*** Record extracts ***

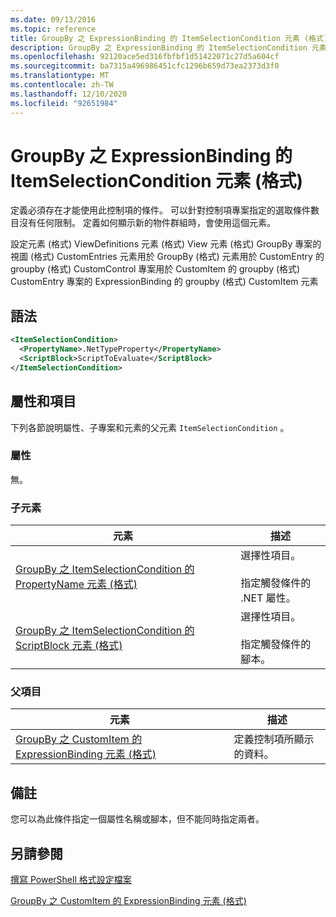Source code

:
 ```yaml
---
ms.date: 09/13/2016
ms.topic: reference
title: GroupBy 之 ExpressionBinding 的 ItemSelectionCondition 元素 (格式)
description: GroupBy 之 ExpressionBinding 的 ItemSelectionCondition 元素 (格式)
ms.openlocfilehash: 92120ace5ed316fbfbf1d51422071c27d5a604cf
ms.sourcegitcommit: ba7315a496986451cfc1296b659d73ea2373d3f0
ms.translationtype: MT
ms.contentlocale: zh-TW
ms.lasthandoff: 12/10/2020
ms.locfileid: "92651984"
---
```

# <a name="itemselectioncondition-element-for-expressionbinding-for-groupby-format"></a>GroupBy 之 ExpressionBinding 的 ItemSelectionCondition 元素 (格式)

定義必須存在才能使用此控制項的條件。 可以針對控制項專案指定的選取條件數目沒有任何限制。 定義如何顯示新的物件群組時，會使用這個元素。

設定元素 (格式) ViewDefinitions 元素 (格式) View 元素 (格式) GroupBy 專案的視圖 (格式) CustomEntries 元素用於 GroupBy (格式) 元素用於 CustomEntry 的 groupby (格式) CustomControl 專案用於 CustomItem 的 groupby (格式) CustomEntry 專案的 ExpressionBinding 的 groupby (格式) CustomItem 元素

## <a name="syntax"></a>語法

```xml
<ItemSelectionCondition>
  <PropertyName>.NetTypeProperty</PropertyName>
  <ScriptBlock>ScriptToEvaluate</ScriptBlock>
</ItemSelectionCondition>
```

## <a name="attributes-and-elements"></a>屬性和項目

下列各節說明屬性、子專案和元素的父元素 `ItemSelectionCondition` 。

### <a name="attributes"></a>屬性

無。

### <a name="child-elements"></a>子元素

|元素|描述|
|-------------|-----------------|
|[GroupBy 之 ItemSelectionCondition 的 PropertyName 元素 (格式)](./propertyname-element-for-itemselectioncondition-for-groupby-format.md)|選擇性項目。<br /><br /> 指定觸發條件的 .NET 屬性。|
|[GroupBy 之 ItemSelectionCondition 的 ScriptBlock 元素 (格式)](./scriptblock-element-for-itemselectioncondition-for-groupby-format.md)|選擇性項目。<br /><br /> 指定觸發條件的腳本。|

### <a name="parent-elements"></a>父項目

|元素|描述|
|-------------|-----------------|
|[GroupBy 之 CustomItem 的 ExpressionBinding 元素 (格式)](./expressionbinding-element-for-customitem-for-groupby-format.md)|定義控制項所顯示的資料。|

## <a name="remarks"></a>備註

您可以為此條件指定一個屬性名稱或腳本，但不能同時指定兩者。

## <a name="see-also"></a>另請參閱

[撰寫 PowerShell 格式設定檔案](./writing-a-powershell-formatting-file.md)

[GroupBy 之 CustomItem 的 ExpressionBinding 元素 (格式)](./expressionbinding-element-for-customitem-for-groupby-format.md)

*** End of Record extracts ***
*** Record extracts ***

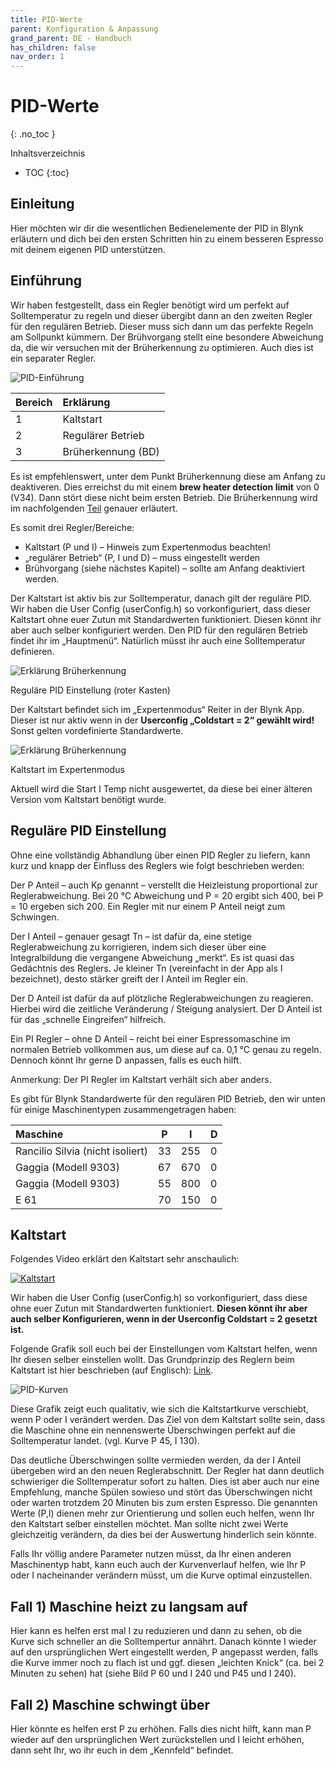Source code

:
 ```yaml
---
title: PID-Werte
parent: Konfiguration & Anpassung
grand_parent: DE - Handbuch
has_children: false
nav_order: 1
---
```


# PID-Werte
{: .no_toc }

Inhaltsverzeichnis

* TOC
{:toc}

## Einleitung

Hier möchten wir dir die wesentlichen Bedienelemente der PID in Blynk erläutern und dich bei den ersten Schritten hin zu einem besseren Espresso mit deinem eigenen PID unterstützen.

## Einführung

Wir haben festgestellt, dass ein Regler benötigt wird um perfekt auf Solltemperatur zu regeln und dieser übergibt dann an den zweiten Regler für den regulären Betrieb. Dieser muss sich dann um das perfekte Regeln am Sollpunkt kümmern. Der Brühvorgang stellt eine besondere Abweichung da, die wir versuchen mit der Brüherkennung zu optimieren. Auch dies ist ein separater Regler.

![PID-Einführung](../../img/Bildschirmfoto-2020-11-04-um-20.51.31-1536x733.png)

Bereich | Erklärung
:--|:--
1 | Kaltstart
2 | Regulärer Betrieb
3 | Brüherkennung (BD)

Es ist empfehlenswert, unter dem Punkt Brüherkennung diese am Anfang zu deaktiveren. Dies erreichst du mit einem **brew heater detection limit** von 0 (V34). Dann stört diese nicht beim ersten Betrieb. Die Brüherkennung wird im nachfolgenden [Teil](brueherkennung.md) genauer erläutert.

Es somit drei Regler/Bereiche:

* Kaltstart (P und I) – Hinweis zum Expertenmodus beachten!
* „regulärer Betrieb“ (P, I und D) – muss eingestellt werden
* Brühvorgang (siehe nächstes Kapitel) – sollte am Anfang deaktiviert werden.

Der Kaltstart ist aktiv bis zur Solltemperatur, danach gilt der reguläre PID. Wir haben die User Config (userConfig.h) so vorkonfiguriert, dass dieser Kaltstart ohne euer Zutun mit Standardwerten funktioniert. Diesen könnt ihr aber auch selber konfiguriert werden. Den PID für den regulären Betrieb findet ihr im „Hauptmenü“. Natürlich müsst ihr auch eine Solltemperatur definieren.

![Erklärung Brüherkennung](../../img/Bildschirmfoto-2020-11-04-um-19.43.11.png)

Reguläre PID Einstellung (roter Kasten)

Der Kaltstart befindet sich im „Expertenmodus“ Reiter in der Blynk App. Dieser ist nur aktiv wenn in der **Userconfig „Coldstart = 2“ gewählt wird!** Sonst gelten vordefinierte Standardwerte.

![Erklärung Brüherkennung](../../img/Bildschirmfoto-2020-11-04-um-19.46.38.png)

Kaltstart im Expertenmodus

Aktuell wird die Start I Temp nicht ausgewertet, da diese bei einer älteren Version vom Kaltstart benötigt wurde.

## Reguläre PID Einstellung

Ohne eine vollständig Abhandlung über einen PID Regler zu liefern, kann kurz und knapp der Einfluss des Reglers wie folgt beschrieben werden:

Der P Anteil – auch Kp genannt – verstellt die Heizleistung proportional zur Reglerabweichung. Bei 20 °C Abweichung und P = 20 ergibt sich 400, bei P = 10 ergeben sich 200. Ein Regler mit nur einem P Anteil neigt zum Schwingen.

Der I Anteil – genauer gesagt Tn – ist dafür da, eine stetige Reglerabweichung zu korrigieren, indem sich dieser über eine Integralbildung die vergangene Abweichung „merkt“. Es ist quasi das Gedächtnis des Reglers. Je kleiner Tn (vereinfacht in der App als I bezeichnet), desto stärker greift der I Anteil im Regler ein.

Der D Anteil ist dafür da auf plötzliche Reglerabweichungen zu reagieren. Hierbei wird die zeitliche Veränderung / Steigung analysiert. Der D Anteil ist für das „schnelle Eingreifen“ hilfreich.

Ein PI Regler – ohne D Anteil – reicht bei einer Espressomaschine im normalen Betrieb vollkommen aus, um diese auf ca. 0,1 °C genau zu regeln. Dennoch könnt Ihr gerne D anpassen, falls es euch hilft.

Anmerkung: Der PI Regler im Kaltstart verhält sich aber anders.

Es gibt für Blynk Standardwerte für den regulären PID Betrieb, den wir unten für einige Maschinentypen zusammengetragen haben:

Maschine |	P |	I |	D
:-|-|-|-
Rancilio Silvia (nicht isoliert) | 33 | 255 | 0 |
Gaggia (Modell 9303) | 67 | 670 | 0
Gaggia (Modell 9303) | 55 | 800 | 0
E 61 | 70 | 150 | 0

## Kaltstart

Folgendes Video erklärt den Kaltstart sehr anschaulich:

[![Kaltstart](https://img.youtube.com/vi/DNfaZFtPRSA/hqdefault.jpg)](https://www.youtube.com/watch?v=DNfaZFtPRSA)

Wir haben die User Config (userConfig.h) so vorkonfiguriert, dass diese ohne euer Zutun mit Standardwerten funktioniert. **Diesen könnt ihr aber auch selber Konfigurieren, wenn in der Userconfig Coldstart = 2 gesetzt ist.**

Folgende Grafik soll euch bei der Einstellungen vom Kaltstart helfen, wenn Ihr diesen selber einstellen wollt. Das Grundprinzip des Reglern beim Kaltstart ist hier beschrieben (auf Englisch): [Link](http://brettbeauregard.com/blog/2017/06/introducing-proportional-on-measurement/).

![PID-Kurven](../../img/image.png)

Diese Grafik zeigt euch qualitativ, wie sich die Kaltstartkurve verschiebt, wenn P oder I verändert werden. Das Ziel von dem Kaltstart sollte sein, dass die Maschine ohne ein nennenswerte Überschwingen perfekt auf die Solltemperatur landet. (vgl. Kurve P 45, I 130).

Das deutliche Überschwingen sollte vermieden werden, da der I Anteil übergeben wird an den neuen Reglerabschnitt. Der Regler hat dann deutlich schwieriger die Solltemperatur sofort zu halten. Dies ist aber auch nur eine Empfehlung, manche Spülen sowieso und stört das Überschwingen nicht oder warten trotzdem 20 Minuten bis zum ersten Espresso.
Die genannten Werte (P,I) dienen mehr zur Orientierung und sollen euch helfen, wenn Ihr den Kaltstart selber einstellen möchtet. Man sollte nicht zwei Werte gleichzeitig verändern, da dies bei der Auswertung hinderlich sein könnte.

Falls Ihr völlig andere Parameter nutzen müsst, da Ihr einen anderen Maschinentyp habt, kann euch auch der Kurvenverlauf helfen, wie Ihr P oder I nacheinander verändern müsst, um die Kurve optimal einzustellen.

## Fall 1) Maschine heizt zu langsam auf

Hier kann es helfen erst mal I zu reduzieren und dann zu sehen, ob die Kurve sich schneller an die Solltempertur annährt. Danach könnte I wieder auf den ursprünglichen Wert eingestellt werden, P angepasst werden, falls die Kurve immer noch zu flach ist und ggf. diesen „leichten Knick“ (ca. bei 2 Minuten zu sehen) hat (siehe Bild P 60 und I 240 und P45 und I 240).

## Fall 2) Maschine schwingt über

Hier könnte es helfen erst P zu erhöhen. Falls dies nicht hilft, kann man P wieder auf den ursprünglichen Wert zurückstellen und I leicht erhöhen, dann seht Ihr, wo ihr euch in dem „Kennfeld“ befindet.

*** End of Record extracts ***
*** Record extracts ***

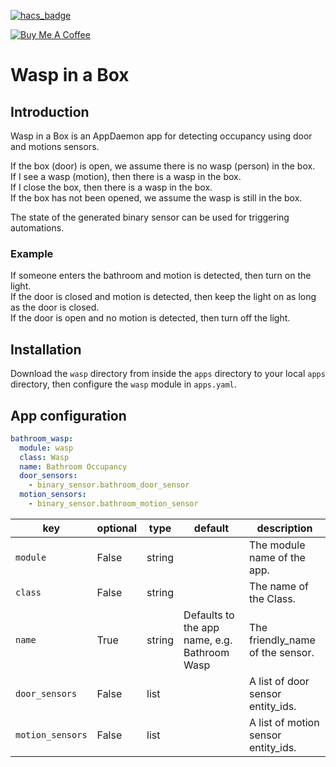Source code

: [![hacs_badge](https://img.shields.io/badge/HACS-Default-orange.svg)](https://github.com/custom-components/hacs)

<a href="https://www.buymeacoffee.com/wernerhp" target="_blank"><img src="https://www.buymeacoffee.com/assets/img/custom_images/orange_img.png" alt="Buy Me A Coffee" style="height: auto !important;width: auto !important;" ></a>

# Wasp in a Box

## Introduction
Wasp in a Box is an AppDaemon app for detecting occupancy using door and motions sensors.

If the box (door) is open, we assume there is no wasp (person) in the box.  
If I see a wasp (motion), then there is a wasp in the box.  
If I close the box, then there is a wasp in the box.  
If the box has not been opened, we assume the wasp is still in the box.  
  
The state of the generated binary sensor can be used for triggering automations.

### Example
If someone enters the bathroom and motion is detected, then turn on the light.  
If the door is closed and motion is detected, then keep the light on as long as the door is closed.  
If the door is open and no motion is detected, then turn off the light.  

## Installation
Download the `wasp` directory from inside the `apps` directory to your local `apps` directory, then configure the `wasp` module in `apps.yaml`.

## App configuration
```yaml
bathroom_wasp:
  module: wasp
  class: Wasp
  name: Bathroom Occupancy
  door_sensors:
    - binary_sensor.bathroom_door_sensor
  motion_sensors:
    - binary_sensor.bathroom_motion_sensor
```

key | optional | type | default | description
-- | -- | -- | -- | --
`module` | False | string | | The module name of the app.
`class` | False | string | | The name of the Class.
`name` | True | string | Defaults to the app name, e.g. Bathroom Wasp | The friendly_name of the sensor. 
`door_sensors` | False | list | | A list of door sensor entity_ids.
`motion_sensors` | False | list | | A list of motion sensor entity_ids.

*** End of Record extracts ***

▸ **What to work on**
Could you retype exactly the lines above, starting at the line that contains "Es ist empfehlenswert, unter" and ending at the line that contains "Der P Anteil", and nothing more?

▸ **Answer box**
Es ist empfehlenswert, unter dem Punkt Brüherkennung diese am Anfang zu deaktiveren. Dies erreichst du mit einem **brew heater detection limit** von 0 (V34). Dann stört diese nicht beim ersten Betrieb. Die Brüherkennung wird im nachfolgenden [Teil](brueherkennung.md) genauer erläutert.

Es somit drei Regler/Bereiche:

* Kaltstart (P und I) – Hinweis zum Expertenmodus beachten!
* „regulärer Betrieb“ (P, I und D) – muss eingestellt werden
* Brühvorgang (siehe nächstes Kapitel) – sollte am Anfang deaktiviert werden.

Der Kaltstart ist aktiv bis zur Solltemperatur, danach gilt der reguläre PID. Wir haben die User Config (userConfig.h) so vorkonfiguriert, dass dieser Kaltstart ohne euer Zutun mit Standardwerten funktioniert. Diesen könnt ihr aber auch selber konfiguriert werden. Den PID für den regulären Betrieb findet ihr im „Hauptmenü“. Natürlich müsst ihr auch eine Solltemperatur definieren.

![Erklärung Brüherkennung](../../img/Bildschirmfoto-2020-11-04-um-19.43.11.png)

Reguläre PID Einstellung (roter Kasten)

Der Kaltstart befindet sich im „Expertenmodus“ Reiter in der Blynk App. Dieser ist nur aktiv wenn in der **Userconfig „Coldstart = 2“ gewählt wird!** Sonst gelten vordefinierte Standardwerte.

![Erklärung Brüherkennung](../../img/Bildschirmfoto-2020-11-04-um-19.46.38.png)

Kaltstart im Expertenmodus

Aktuell wird die Start I Temp nicht ausgewertet, da diese bei einer älteren Version vom Kaltstart benötigt wurde.

## Reguläre PID Einstellung

Ohne eine vollständig Abhandlung über einen PID Regler zu liefern, kann kurz und knapp der Einfluss des Reglers wie folgt beschrieben werden:

Der P Anteil – auch Kp genannt – verstellt die Heizleistung proportional zur Reglerabweichung. Bei 20 °C Abweichung und P = 20 ergibt sich 400, bei P = 10 ergeben sich 200. Ein Regler mit nur einem P Anteil neigt zum Schwingen.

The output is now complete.